:: EXERCISE AIM ::
All pictures are to be skipped; retype only the lines from the top of the entries through the line with "- 对于在 Azure", both included.

:: AVAILABLE DATA ::
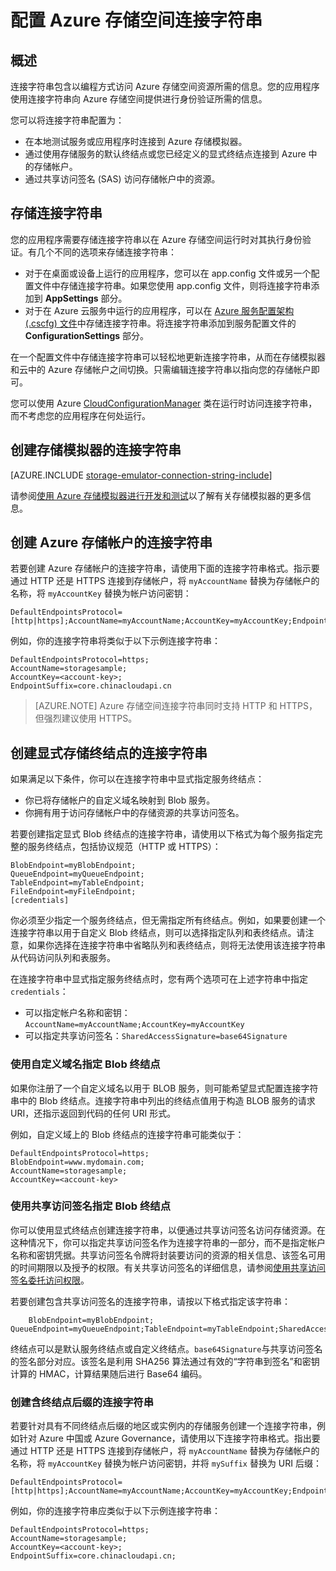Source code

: ﻿<properties 
	pageTitle="配置 Azure 存储空间的连接字符串 | Azure" 
	description="了解如何配置 Azure 存储帐户的连接字符串。连接字符串包含对以编程方式访问存储帐户中的资源进行身份验证所需的信息。连接字符串可以为您自己的一个帐户封装您的帐户访问密钥，也可以包含一个共享访问签名，用于在没有访问密钥的情况下访问某个帐户中的资源。" 
	services="storage" 
	documentationCenter="" 
	authors="tamram" 
	manager="adinah" 
	editor="cgronlun"/>

<tags 
	ms.service="storage" 
	ms.date="01/05/2016"
	wacn.date="02/25/2016"/>

# 配置 Azure 存储空间连接字符串

## 概述

连接字符串包含以编程方式访问 Azure 存储空间资源所需的信息。您的应用程序使用连接字符串向 Azure 存储空间提供进行身份验证所需的信息。

您可以将连接字符串配置为：

- 在本地测试服务或应用程序时连接到 Azure 存储模拟器。
- 通过使用存储服务的默认终结点或您已经定义的显式终结点连接到 Azure 中的存储帐户。
- 通过共享访问签名 (SAS) 访问存储帐户中的资源。

## 存储连接字符串

您的应用程序需要存储连接字符串以在 Azure 存储空间运行时对其执行身份验证。有几个不同的选项来存储连接字符串：

- 对于在桌面或设备上运行的应用程序，您可以在 app.config 文件或另一个配置文件中存储连接字符串。如果您使用 app.config 文件，则将连接字符串添加到 **AppSettings** 部分。
- 对于在 Azure 云服务中运行的应用程序，可以在 [Azure 服务配置架构 (.cscfg) 文件](https://msdn.microsoft.com/zh-cn/library/ee758710.aspx)中存储连接字符串。将连接字符串添加到服务配置文件的 **ConfigurationSettings** 部分。

在一个配置文件中存储连接字符串可以轻松地更新连接字符串，从而在存储模拟器和云中的 Azure 存储帐户之间切换。只需编辑连接字符串以指向您的存储帐户即可。

您可以使用 Azure [CloudConfigurationManager](https://msdn.microsoft.com/zh-cn/library/microsoft.windowsazure.cloudconfigurationmanager.aspx) 类在运行时访问连接字符串，而不考虑您的应用程序在何处运行。

## 创建存储模拟器的连接字符串

[AZURE.INCLUDE [storage-emulator-connection-string-include](../includes/storage-emulator-connection-string-include.md)]

请参阅[使用 Azure 存储模拟器进行开发和测试](/documentation/articles/storage-use-emulator)以了解有关存储模拟器的更多信息。

## 创建 Azure 存储帐户的连接字符串

若要创建 Azure 存储帐户的连接字符串，请使用下面的连接字符串格式。指示要通过 HTTP 还是 HTTPS 连接到存储帐户，将 `myAccountName` 替换为存储帐户的名称，将 `myAccountKey` 替换为帐户访问密钥：

    DefaultEndpointsProtocol=[http|https];AccountName=myAccountName;AccountKey=myAccountKey;EndpointSuffix=core.chinacloudapi.cn

例如，你的连接字符串将类似于以下示例连接字符串：
 
	DefaultEndpointsProtocol=https;
	AccountName=storagesample;
	AccountKey=<account-key>;
	EndpointSuffix=core.chinacloudapi.cn

> [AZURE.NOTE] Azure 存储空间连接字符串同时支持 HTTP 和 HTTPS，但强烈建议使用 HTTPS。
    
## 创建显式存储终结点的连接字符串

如果满足以下条件，你可以在连接字符串中显式指定服务终结点：

- 你已将存储帐户的自定义域名映射到 Blob 服务。
- 你拥有用于访问存储帐户中的存储资源的共享访问签名。

若要创建指定显式 Blob 终结点的连接字符串，请使用以下格式为每个服务指定完整的服务终结点，包括协议规范（HTTP 或 HTTPS）：

	BlobEndpoint=myBlobEndpoint;
	QueueEndpoint=myQueueEndpoint;
	TableEndpoint=myTableEndpoint;
	FileEndpoint=myFileEndpoint;
	[credentials]


你必须至少指定一个服务终结点，但无需指定所有终结点。例如，如果要创建一个连接字符串以用于自定义 Blob 终结点，则可以选择指定队列和表终结点。请注意，如果你选择在连接字符串中省略队列和表终结点，则将无法使用该连接字符串从代码访问队列和表服务。

在连接字符串中显式指定服务终结点时，您有两个选项可在上述字符串中指定`credentials`：

- 可以指定帐户名称和密钥：`AccountName=myAccountName;AccountKey=myAccountKey` 
- 可以指定共享访问签名：`SharedAccessSignature=base64Signature`

### 使用自定义域名指定 Blob 终结点 

如果你注册了一个自定义域名以用于 BLOB 服务，则可能希望显式配置连接字符串中的 Blob 终结点。连接字符串中列出的终结点值用于构造 BLOB 服务的请求 URI，还指示返回到代码的任何 URI 形式。

例如，自定义域上的 Blob 终结点的连接字符串可能类似于：

	DefaultEndpointsProtocol=https;
	BlobEndpoint=www.mydomain.com;
	AccountName=storagesample;
	AccountKey=<account-key> 


### 使用共享访问签名指定 Blob 终结点 

你可以使用显式终结点创建连接字符串，以便通过共享访问签名访问存储资源。在这种情况下，你可以指定共享访问签名作为连接字符串的一部分，而不是指定帐户名称和密钥凭据。共享访问签名令牌将封装要访问的资源的相关信息、该签名可用的时间期限以及授予的权限。有关共享访问签名的详细信息，请参阅[使用共享访问签名委托访问权限](https://msdn.microsoft.com/zh-cn/library/ee395415.aspx)。

若要创建包含共享访问签名的连接字符串，请按以下格式指定该字符串：

```
    BlobEndpoint=myBlobEndpoint; QueueEndpoint=myQueueEndpoint;TableEndpoint=myTableEndpoint;SharedAccessSignature=base64Signature;EndpointSuffix=core.chinacloudapi.cn
```

终结点可以是默认服务终结点或自定义终结点。`base64Signature`与共享访问签名的签名部分对应。该签名是利用 SHA256 算法通过有效的“字符串到签名”和密钥计算的 HMAC，计算结果随后进行 Base64 编码。

### 创建含终结点后缀的连接字符串

若要针对具有不同终结点后缀的地区或实例内的存储服务创建一个连接字符串，例如针对 Azure 中国或 Azure Governance，请使用以下连接字符串格式。指出要通过 HTTP 还是 HTTPS 连接到存储帐户，将 `myAccountName` 替换为存储帐户的名称，将 `myAccountKey` 替换为帐户访问密钥，并将 `mySuffix` 替换为 URI 后缀：


	DefaultEndpointsProtocol=[http|https];AccountName=myAccountName;AccountKey=myAccountKey;EndpointSuffix=mySuffix;


例如，你的连接字符串应类似于以下示例连接字符串：

	DefaultEndpointsProtocol=https;
	AccountName=storagesample;
	AccountKey=<account-key>;
	EndpointSuffix=core.chinacloudapi.cn;


 

<!---HONumber=Mooncake_0215_2016-->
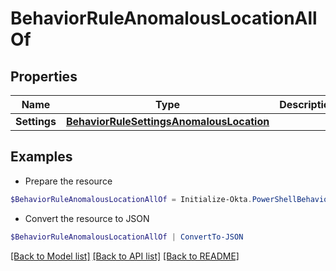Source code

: # BehaviorRuleAnomalousLocationAllOf
## Properties

Name | Type | Description | Notes
------------ | ------------- | ------------- | -------------
**Settings** | [**BehaviorRuleSettingsAnomalousLocation**](BehaviorRuleSettingsAnomalousLocation.md) |  | [optional] 

## Examples

- Prepare the resource
```powershell
$BehaviorRuleAnomalousLocationAllOf = Initialize-Okta.PowerShellBehaviorRuleAnomalousLocationAllOf  -Settings null
```

- Convert the resource to JSON
```powershell
$BehaviorRuleAnomalousLocationAllOf | ConvertTo-JSON
```

[[Back to Model list]](../README.md#documentation-for-models) [[Back to API list]](../README.md#documentation-for-api-endpoints) [[Back to README]](../README.md)

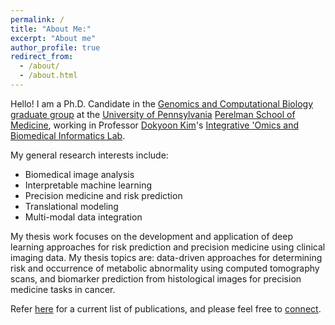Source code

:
 ```yaml
---
permalink: /
title: "About Me:"
excerpt: "About me"
author_profile: true
redirect_from: 
  - /about/
  - /about.html
---
```

Hello! I am a Ph.D. Candidate in the [Genomics and Computational Biology graduate group](https://www.med.upenn.edu/gcb/) at the [University of Pennsylvania](https://www.upenn.edu) [Perelman School of Medicine](https://www.med.upenn.edu), working in Professor [Dokyoon Kim](https://www.med.upenn.edu/apps/faculty/index.php/g275/p9240045)'s [Integrative 'Omics and Biomedical Informatics Lab](https://www.biomedinfolab.com).

My general research interests include:
* Biomedical image analysis
* Interpretable machine learning 
* Precision medicine and risk prediction
* Translational modeling 
* Multi-modal data integration


My thesis work focuses on the development and application of deep learning approaches for risk prediction and precision medicine using clinical imaging data. My thesis topics are: data-driven approaches for determining risk and occurrence of metabolic abnormality using computed tomography scans, and biomarker prediction from histological images for precision medicine tasks in cancer.


Refer [here](https://scholar.google.com/citations?hl=en&user=3k9R9kUAAAAJ&view_op=list_works&sortby=pubdate) for a current list of publications, and please feel free to [connect](https://www.linkedin.com/in/jacobleiby/).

:: TASK SOLUTION ::
Source code

: ﻿<properties 
	pageTitle="配置 Azure 存储空间的连接字符串 | Azure" 
	description="了解如何配置 Azure 存储帐户的连接字符串。连接字符串包含对以编程方式访问存储帐户中的资源进行身份验证所需的信息。连接字符串可以为您自己的一个帐户封装您的帐户访问密钥，也可以包含一个共享访问签名，用于在没有访问密钥的情况下访问某个帐户中的资源。" 
	services="storage" 
	documentationCenter="" 
	authors="tamram" 
	manager="adinah" 
	editor="cgronlun"/>

<tags 
	ms.service="storage" 
	ms.date="01/05/2016"
	wacn.date="02/25/2016"/>

# 配置 Azure 存储空间连接字符串

## 概述

连接字符串包含以编程方式访问 Azure 存储空间资源所需的信息。您的应用程序使用连接字符串向 Azure 存储空间提供进行身份验证所需的信息。

您可以将连接字符串配置为：

- 在本地测试服务或应用程序时连接到 Azure 存储模拟器。
- 通过使用存储服务的默认终结点或您已经定义的显式终结点连接到 Azure 中的存储帐户。
- 通过共享访问签名 (SAS) 访问存储帐户中的资源。

## 存储连接字符串

您的应用程序需要存储连接字符串以在 Azure 存储空间运行时对其执行身份验证。有几个不同的选项来存储连接字符串：

- 对于在桌面或设备上运行的应用程序，您可以在 app.config 文件或另一个配置文件中存储连接字符串。如果您使用 app.config 文件，则将连接字符串添加到 **AppSettings** 部分。
- 对于在 Azure 云服务中运行的应用程序，可以在 [Azure 服务配置架构 (.cscfg) 文件](https://msdn.microsoft.com/zh-cn/library/ee758710.aspx)中存储连接字符串。将连接字符串添加到服务配置文件的 **ConfigurationSettings** 部分。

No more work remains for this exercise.